What are the requirements for being a testator?

To be a testator and make a valid will, you have to meet certain legal requirements.

For example, in the state of New York, every person eighteen years of age or over, of a sound mind and memory, may by will dispose of real and personal property and exercise a power to appoint such property. NY EPTL § 3-1.1.

Thus, you must have the “testamentary capacity” to be a testator and make a valid will, that is:

  • You must be at least 18 years old; and
  • You must be of “sound mind and memory.”

How do you know if you have the testamentary capacity to make a will?

  • You must be aware of your actions at the time of making the will.
  • You must understand that you are creating and signing a will.
  • You must know the nature and extent of the property you own.
  • You must have the intention to create a will.
  • You must understand that by creating a will, you are leaving your property to the persons you named in the Will after your death.

What is “sound mind and memory” for a testator?

“Sound mind and memory” means that the testator knows what he is doing when making a will, what he owns, and the meaning and effect of the will. NY EPTL § 3-1.1.

Even people suffering from mental illness or cognitive defects can be considered of “sound mind.” And even testators who usually lack capacity may be proven to have legal capacity to make a will during a “lucid interval.”

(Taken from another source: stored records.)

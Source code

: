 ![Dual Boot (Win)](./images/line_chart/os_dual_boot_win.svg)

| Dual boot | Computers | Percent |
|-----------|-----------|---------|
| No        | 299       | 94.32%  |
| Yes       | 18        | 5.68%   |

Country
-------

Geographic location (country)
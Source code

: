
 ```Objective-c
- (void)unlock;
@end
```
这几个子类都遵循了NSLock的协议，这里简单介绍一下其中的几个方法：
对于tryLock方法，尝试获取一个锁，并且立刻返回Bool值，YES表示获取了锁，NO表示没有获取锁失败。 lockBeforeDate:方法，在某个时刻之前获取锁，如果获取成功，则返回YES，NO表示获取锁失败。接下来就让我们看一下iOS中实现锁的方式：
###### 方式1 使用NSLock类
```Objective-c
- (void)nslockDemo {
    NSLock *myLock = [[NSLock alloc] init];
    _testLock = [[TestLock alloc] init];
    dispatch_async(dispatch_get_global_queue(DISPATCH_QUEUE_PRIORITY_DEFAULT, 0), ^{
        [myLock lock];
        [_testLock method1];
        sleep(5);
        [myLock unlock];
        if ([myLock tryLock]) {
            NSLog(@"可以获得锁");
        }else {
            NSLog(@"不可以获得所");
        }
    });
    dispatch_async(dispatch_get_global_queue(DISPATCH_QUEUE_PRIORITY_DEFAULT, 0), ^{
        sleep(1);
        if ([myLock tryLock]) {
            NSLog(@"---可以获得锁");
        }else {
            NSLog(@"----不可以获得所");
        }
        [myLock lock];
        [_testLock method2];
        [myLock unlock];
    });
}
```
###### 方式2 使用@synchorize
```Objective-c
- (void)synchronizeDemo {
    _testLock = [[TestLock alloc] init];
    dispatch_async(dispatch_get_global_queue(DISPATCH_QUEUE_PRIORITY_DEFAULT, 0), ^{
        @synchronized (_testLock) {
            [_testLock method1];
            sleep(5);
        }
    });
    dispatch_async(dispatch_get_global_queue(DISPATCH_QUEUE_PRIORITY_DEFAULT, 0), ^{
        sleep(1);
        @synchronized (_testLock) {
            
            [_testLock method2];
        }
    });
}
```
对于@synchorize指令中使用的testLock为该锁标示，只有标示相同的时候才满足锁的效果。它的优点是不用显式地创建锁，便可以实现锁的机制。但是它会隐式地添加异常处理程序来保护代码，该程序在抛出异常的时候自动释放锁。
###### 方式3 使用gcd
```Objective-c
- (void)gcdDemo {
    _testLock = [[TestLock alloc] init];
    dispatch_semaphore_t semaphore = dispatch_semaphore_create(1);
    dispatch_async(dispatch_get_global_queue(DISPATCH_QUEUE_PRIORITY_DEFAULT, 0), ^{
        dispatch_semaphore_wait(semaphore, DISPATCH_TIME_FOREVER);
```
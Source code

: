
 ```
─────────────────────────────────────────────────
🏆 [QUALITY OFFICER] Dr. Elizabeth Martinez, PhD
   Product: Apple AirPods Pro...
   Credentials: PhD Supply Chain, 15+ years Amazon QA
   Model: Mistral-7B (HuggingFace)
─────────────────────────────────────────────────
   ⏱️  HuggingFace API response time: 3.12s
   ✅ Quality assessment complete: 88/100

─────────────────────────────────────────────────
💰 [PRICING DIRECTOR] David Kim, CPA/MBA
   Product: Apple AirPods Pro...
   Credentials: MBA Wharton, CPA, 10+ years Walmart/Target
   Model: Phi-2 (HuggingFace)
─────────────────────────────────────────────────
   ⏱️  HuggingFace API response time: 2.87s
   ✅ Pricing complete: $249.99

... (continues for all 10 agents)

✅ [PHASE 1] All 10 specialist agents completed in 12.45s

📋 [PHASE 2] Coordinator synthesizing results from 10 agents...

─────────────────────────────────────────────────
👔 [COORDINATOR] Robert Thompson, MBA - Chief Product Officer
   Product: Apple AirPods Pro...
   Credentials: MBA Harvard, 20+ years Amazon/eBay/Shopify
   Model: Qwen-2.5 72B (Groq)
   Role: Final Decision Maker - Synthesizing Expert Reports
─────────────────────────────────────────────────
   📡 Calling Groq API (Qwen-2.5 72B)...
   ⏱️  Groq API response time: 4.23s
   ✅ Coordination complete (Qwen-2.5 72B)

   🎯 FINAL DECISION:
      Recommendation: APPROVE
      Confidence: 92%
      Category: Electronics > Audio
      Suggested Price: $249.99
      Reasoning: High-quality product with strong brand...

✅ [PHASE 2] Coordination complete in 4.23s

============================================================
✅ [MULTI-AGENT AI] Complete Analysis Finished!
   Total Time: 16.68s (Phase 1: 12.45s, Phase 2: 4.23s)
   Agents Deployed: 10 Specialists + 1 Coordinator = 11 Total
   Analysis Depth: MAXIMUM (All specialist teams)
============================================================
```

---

Do you as a testator have a sound mind and memory to make a valid will?

Yes, if:

  • You are of old age but you are still aware what your property is and what you want to leave to each person after you die.
  • You are forgetful but you have a clear memory of your family members and your property.
  • You are physically ill or disable but not impacted by mental disorder.
  • You have a mental illness; however, you wrote your will during your lucid or sane moment.

No, if:

  • You are experiencing a mental illness like dementia or Alzheimer’s disease which makes you incapable of understanding the consequences of writing a will.
  • You are delusional or unable to think reasonably enough to prepare a will.
  • You are being forced by someone to make a will.
  • You are under duress, undue influence, or controlled by someone to make a will in his or her favor. The presence of undue influence, threat of force, or duress will invalidate a will.
  • You have total failure of memory or your failure of memory extends to your family or property.
  • You are under the influence of drugs that deprives you of your reasoning.

If you would like to be a testator and make your own will or would like to discuss your own personal situation, call the Law Offices of Albert Goodwin at (212) 233-1233 and we will be happy to discuss your estate plan with you.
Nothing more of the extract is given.